| Task to complete |
Look through the data below. Pick out the lines holding the string "personas".

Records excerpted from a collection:
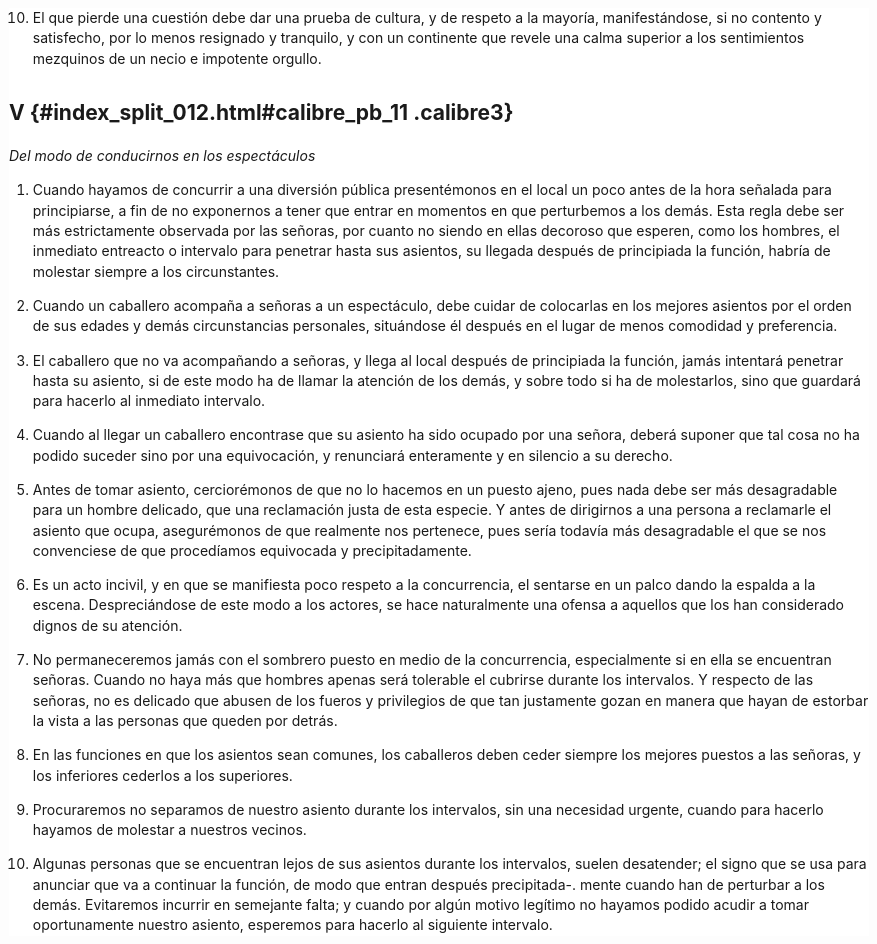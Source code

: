 10.   El que pierde una cuestión debe dar una prueba de cultura, y de respeto a la mayoría, manifestándose, si no contento y satisfecho, por lo menos resignado y tranquilo, y con un continente que revele una calma superior a los sentimientos mezquinos de un necio e impotente orgullo.  

**V** {#index_split_012.html#calibre_pb_11 .calibre3}
-----

*Del modo de conducirnos en los espectáculos*

1.   Cuando hayamos de concurrir a una diversión pública presentémonos en el local un poco antes de la hora señalada para principiarse, a fin de no exponernos a tener que entrar en momentos en que perturbemos a los demás. Esta regla debe ser más estrictamente observada por las señoras, por cuanto no siendo en ellas decoroso que esperen, como los hombres, el inmediato entreacto o intervalo para penetrar hasta sus asientos, su llegada después de principiada la función, habría de molestar siempre a los circunstantes.

2.   Cuando un caballero acompaña a señoras a un espectáculo, debe cuidar de colocarlas en los mejores asientos por el orden de sus edades y demás circunstancias personales, situándose él después en el lugar de menos comodidad y preferencia.

3.   El caballero que no va acompañando a señoras, y llega al local después de principiada la función, jamás intentará penetrar hasta su asiento, si de este modo ha de llamar la atención de los demás, y sobre todo si ha de molestarlos, sino que guardará para hacerlo al inmediato intervalo.

4.   Cuando al llegar un caballero encontrase que su asiento ha sido ocupado por una señora, deberá suponer que tal cosa no ha podido suceder sino por una equivocación, y renunciará enteramente y en silencio a su derecho.

5.   Antes de tomar asiento, cerciorémonos de que no lo hacemos en un puesto ajeno, pues nada debe ser más desagradable para un hombre delicado, que una reclamación justa de esta especie. Y antes de dirigirnos a una persona a reclamarle el asiento que ocupa, asegurémonos de que realmente nos pertenece, pues sería todavía más desagradable el que se nos convenciese de que procedíamos equivocada y precipitadamente.

6.   Es un acto incivil, y en que se manifiesta poco respeto a la concurrencia, el sentarse en un palco dando la espalda a la escena.
Despreciándose de este modo a los actores, se hace naturalmente una ofensa a aquellos que los han considerado dignos de su atención.

7.   No permaneceremos jamás con el sombrero puesto en medio de la concurrencia, especialmente si en ella se encuentran señoras. Cuando no haya más que hombres apenas será tolerable el cubrirse durante los intervalos. Y respecto de las señoras, no es delicado que abusen de los fueros y privilegios de que tan justamente gozan en manera que hayan de estorbar la vista a las personas que queden por detrás.

8.   En las funciones en que los asientos sean comunes, los caballeros deben ceder siempre los mejores puestos a las señoras, y los inferiores cederlos a los superiores.

9.   Procuraremos no separamos de nuestro asiento durante los intervalos, sin una necesidad urgente, cuando para hacerlo hayamos de molestar a nuestros vecinos. 

10.   Algunas personas que se encuentran lejos de sus asientos durante los intervalos, suelen desatender; el signo que se usa para anunciar que va a continuar la función, de modo que entran después precipitada-. mente cuando han de perturbar a los demás. Evitaremos incurrir en semejante falta; y cuando por algún motivo legítimo no hayamos podido acudir a tomar oportunamente nuestro asiento, esperemos para hacerlo al siguiente intervalo.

| Solution to the exercise |
7.   No permaneceremos jamás con el sombrero puesto en medio de la concurrencia, especialmente si en ella se encuentran señoras. Cuando no haya más que hombres apenas será tolerable el cubrirse durante los intervalos. Y respecto de las señoras, no es delicado que abusen de los fueros y privilegios de que tan justamente gozan en manera que hayan de estorbar la vista a las personas que queden por detrás.
10.   Algunas personas que se encuentran lejos de sus asientos durante los intervalos, suelen desatender; el signo que se usa para anunciar que va a continuar la función, de modo que entran después precipitada-. mente cuando han de perturbar a los demás. Evitaremos incurrir en semejante falta; y cuando por algún motivo legítimo no hayamos podido acudir a tomar oportunamente nuestro asiento, esperemos para hacerlo al siguiente intervalo.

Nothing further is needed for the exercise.